Figure 5. Mutant PMP22 is primarily retained in the ER in calnexin-knockdown cells.

(A) The effect of calnexin knockdown on the stability of ER retention of WT and mutant PMP22-GFPs. HeLa cells stably expressing WT or mutant PMP22-GFP were transfected with control or siRNAs against calnexin for 3 days. Lysates prepared from these cells were immunoblotted using anti-GFP (top panel), anti-calnexin (CNX, middle panel), and anti-α-actin (bottom panel) antibodies. Note that cropped western blots are shown, and full-length images are presented in the supplementary information. (B) The signal intensities of each PMP22-GFP derivative and α-actin band were quantified using image J software, and the amount of each PMP22-GFP derivative was normalised to the amount of α-actin. To compare the amounts of PMP22-GFP derivatives in control cells with that in calnexin-knockdown cells, we calculated the fold changes by expressing each normalised value relative to the normalised value obtained with each PMP22-GFP derivative in control cells. Values indicate the mean ± SEM of three independent experiments.
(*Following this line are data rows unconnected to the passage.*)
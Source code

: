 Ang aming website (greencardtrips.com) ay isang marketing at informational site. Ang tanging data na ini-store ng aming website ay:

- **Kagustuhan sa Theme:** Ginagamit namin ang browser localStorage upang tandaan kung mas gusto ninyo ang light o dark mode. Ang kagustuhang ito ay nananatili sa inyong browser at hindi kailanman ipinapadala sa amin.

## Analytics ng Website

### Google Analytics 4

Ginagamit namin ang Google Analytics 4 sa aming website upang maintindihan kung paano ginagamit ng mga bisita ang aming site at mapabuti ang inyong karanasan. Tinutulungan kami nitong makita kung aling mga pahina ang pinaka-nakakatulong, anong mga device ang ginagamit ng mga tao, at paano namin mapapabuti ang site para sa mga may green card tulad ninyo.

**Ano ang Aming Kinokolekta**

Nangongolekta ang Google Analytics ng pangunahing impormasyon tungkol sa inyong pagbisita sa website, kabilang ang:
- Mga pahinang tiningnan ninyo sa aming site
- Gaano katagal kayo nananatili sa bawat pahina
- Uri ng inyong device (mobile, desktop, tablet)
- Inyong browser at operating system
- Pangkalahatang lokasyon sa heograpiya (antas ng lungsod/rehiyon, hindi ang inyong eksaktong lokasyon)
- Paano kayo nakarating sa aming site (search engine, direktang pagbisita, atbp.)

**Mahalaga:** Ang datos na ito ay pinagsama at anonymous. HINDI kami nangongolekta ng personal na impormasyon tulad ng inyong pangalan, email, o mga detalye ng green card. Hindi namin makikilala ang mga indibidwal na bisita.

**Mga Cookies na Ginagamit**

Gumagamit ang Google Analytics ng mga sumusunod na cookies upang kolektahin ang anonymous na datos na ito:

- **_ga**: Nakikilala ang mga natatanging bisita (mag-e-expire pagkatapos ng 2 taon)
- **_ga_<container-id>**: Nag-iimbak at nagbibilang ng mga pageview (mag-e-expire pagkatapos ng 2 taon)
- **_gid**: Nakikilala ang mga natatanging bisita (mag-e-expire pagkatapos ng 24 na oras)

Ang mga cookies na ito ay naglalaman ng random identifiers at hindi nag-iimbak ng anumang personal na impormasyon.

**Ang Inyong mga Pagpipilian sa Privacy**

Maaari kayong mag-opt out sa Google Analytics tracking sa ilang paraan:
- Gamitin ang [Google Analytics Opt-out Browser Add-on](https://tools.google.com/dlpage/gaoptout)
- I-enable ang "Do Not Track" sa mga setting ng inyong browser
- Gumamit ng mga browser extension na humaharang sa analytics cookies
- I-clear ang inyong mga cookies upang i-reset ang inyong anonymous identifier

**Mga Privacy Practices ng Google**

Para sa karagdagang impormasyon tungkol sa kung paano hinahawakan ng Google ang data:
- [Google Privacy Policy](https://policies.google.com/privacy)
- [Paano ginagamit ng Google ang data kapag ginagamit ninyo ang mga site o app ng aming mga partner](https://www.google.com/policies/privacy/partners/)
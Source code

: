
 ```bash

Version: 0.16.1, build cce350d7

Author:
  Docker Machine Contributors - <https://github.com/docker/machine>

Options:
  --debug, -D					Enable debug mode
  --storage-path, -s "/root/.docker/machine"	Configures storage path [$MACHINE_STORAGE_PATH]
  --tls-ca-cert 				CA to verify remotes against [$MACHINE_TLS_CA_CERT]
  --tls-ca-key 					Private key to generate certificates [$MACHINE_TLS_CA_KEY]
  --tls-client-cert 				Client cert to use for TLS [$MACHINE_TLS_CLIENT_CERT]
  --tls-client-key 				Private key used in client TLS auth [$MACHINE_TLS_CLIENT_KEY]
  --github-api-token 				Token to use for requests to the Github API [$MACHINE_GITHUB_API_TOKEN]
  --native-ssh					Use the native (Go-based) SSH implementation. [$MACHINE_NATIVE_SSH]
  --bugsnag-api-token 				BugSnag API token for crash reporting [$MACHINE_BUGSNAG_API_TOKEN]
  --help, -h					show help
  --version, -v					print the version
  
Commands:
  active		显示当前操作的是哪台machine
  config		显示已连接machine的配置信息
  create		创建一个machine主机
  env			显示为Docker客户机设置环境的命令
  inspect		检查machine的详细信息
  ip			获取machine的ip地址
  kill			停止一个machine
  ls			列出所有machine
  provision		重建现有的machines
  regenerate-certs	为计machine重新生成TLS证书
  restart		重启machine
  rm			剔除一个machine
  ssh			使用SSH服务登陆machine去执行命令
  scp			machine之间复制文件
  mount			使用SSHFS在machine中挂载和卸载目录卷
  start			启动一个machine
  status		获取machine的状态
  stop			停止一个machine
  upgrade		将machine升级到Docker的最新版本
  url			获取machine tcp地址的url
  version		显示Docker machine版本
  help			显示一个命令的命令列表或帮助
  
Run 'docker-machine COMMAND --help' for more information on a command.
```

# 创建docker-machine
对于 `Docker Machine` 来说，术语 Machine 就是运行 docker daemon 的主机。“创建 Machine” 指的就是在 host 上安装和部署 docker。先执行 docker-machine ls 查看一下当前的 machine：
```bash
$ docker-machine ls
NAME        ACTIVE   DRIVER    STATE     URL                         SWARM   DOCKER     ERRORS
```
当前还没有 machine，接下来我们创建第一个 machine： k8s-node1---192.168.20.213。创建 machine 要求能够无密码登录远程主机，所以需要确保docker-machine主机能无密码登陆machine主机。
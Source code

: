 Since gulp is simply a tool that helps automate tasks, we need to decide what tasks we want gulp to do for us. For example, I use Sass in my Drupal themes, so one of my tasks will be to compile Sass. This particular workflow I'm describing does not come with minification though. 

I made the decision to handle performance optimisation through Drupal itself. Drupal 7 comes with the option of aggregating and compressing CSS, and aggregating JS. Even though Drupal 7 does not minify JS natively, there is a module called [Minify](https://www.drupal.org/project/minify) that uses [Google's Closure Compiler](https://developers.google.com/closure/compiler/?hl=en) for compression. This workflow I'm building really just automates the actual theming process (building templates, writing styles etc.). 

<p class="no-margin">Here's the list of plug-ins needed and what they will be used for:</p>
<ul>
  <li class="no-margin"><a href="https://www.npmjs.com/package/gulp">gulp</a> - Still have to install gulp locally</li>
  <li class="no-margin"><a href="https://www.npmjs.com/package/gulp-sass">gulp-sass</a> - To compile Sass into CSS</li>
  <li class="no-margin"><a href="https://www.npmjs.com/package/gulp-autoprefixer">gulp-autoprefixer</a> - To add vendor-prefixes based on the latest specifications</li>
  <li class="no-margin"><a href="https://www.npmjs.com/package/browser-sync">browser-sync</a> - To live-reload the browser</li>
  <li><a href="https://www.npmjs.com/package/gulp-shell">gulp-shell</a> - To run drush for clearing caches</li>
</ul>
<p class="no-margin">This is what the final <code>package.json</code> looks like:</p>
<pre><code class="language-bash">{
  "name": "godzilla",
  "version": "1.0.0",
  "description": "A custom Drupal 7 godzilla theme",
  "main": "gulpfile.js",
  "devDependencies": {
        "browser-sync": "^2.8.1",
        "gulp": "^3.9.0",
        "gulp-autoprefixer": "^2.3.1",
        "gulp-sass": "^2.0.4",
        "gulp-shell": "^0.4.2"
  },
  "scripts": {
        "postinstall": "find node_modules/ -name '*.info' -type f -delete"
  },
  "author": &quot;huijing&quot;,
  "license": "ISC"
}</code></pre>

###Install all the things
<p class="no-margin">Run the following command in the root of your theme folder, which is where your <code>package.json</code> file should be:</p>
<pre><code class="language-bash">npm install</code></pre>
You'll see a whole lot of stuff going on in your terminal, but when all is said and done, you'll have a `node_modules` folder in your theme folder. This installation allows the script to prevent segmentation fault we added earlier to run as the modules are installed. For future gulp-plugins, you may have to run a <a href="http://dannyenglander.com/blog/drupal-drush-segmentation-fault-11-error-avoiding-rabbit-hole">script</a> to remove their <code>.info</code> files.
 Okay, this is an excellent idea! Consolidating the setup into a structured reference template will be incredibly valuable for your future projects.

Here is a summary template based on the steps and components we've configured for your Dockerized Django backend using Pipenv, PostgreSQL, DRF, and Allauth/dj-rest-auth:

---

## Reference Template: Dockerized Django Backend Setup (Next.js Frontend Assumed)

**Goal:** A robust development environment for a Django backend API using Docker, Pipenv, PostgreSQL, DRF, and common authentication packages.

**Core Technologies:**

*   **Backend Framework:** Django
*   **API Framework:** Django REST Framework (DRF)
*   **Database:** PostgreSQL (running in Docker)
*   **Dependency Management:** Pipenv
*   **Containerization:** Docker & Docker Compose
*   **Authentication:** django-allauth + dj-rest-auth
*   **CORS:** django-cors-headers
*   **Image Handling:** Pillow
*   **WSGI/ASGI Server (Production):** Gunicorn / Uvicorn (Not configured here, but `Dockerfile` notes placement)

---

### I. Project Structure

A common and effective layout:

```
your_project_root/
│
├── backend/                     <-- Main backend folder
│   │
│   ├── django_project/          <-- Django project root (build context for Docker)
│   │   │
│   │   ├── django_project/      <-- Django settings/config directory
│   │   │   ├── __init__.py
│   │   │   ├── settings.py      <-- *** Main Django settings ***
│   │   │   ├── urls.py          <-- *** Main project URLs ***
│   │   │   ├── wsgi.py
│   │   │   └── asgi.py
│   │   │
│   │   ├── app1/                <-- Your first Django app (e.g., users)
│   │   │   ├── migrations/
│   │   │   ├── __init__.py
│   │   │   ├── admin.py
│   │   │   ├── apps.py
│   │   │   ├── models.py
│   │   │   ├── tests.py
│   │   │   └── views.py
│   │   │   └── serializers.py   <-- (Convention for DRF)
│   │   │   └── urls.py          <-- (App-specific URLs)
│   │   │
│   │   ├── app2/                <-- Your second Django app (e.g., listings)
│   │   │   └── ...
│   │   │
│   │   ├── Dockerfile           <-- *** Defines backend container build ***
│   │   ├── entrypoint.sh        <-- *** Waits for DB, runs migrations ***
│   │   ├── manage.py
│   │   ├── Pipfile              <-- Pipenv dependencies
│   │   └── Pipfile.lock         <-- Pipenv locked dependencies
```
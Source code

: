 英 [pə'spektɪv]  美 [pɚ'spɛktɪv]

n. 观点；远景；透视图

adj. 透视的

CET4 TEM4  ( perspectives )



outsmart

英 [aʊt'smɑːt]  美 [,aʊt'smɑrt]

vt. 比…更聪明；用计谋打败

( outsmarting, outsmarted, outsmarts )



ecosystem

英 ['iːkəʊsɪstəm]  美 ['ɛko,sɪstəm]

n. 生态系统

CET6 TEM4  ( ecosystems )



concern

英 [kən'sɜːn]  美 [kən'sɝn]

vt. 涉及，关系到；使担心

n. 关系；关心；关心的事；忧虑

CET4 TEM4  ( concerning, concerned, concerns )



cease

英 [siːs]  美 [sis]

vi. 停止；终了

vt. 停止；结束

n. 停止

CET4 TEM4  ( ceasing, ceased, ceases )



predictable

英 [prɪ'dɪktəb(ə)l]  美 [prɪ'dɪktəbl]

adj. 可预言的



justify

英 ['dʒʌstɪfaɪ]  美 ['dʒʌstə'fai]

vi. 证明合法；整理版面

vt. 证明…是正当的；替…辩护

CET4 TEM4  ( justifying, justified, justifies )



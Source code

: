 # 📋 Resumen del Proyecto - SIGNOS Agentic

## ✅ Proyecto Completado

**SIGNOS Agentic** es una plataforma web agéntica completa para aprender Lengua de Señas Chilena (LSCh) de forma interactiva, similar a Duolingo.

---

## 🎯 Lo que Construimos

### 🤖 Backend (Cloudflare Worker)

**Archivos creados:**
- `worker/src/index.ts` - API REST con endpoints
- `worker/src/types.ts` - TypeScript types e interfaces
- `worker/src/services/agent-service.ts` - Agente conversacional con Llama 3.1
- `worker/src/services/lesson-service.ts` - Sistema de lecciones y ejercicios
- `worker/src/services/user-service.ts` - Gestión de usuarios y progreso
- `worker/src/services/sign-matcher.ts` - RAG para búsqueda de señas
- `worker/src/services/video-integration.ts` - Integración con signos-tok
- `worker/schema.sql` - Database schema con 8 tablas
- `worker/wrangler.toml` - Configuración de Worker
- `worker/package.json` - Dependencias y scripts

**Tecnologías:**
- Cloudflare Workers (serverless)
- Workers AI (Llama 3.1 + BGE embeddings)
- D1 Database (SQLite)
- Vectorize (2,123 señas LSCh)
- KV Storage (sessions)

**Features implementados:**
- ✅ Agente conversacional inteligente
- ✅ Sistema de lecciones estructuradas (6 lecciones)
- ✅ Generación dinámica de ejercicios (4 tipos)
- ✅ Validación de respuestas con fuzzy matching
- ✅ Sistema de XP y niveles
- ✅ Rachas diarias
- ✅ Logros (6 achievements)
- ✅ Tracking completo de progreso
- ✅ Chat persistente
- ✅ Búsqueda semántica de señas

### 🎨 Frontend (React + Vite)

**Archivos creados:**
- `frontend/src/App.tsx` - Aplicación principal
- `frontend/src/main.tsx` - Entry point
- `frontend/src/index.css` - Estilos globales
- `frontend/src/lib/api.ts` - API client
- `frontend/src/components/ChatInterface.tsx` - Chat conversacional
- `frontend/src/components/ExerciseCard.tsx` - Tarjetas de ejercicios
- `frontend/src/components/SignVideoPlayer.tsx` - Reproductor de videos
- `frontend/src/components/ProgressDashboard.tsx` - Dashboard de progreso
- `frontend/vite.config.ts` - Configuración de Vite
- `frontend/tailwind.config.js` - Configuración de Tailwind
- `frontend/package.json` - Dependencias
Student's t-test was used to determine the significance of the differences. (C) The effect of calnexin knockdown on the localization of PMP22-GFP derivatives. HeLa cells stably expressing WT or mutant PMP22-GFP were transfected with control or siRNAs against calnexin and cultured for 3 days. Then, cells were fixed and observed using confocal laser scanning microscopy. Scale bar, 10 μm.